> YOUR INSTRUCTIONS: Scan the material below and copy every line holding the word "hyperlink".

> DATA IN THIS EXERCISE:

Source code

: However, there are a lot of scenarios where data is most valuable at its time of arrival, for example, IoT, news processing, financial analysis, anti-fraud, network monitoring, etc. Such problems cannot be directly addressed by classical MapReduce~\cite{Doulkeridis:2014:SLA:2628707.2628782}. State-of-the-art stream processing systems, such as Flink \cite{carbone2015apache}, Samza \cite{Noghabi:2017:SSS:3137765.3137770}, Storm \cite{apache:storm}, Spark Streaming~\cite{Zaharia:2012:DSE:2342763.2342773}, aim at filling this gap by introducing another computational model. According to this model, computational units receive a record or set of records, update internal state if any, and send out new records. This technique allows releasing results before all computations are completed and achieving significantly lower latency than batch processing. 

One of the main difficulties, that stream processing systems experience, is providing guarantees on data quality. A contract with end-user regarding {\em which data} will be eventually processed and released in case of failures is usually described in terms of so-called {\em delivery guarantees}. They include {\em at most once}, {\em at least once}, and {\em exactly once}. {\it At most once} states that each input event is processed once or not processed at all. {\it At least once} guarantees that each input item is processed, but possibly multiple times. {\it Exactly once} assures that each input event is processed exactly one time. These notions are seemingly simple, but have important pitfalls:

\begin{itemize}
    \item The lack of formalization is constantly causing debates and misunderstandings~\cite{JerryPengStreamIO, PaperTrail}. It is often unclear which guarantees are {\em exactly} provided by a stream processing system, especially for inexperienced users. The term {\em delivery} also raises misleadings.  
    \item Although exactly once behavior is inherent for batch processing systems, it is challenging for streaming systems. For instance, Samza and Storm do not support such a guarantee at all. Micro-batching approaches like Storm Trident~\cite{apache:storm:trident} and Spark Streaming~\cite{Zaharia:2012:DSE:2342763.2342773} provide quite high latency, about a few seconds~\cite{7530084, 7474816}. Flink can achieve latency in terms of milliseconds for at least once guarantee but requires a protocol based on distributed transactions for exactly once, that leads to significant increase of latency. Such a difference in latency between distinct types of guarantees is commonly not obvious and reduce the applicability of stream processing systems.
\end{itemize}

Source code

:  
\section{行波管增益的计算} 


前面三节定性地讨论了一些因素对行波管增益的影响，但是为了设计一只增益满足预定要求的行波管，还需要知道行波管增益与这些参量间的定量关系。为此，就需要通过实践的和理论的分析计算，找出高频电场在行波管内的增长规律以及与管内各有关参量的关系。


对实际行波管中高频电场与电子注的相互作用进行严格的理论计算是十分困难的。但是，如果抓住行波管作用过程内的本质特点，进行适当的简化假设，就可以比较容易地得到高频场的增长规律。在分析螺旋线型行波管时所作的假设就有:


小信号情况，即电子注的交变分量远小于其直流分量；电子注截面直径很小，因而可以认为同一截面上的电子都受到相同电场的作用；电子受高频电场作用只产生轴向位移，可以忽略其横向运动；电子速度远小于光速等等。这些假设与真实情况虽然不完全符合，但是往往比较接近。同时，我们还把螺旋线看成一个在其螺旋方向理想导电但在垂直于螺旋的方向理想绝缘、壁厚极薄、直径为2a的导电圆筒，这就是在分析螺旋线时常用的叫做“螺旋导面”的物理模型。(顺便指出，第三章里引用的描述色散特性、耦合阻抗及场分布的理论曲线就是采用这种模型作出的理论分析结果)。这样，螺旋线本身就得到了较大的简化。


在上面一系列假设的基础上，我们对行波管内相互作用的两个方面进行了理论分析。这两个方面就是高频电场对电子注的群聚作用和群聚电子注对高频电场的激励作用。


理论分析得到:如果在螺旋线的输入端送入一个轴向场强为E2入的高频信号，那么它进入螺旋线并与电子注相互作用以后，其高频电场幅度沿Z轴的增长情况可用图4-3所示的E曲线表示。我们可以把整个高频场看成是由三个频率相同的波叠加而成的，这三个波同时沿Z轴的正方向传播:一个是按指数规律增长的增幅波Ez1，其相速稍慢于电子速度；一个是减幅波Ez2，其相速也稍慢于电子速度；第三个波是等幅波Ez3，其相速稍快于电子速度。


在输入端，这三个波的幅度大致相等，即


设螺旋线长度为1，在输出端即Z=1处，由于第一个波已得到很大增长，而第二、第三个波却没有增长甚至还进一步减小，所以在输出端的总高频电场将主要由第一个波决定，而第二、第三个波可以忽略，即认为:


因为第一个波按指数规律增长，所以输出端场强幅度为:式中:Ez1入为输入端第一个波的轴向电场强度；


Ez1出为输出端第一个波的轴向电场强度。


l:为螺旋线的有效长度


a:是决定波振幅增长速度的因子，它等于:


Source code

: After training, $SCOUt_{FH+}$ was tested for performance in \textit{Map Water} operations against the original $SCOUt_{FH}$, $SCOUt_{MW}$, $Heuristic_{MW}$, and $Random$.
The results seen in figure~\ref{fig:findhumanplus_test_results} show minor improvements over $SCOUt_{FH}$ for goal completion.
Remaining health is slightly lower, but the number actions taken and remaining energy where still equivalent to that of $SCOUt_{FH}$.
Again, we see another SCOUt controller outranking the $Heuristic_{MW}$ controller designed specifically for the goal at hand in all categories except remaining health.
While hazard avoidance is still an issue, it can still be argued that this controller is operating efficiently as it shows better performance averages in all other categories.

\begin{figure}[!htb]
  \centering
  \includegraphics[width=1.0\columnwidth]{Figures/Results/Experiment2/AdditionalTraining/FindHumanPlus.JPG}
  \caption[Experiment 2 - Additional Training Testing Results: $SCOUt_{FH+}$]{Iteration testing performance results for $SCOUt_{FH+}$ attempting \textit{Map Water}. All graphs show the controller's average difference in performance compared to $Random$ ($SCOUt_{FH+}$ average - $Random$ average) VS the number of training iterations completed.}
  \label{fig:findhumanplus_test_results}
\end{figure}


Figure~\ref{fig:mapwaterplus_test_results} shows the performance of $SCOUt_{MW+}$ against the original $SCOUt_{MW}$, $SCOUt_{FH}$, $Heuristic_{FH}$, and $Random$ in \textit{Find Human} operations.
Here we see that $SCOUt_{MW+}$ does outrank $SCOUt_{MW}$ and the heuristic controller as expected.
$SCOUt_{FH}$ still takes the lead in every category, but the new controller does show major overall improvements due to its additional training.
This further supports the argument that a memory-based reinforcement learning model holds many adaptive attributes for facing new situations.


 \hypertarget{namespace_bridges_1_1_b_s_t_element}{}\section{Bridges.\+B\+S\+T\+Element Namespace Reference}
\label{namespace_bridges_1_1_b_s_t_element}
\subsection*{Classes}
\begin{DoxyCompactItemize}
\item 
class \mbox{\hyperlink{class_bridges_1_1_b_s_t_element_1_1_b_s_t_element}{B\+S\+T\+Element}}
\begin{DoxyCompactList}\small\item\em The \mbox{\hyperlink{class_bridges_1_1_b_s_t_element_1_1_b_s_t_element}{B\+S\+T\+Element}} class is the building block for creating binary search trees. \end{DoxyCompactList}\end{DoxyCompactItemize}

> FINISHED TASK:
class \mbox{\hyperlink{class_bridges_1_1_b_s_t_element_1_1_b_s_t_element}{B\+S\+T\+Element}}
\begin{DoxyCompactList}\small\item\em The \mbox{\hyperlink{class_bridges_1_1_b_s_t_element_1_1_b_s_t_element}{B\+S\+T\+Element}} class is the building block for creating binary search trees. \end{DoxyCompactList}\end{DoxyCompactItemize}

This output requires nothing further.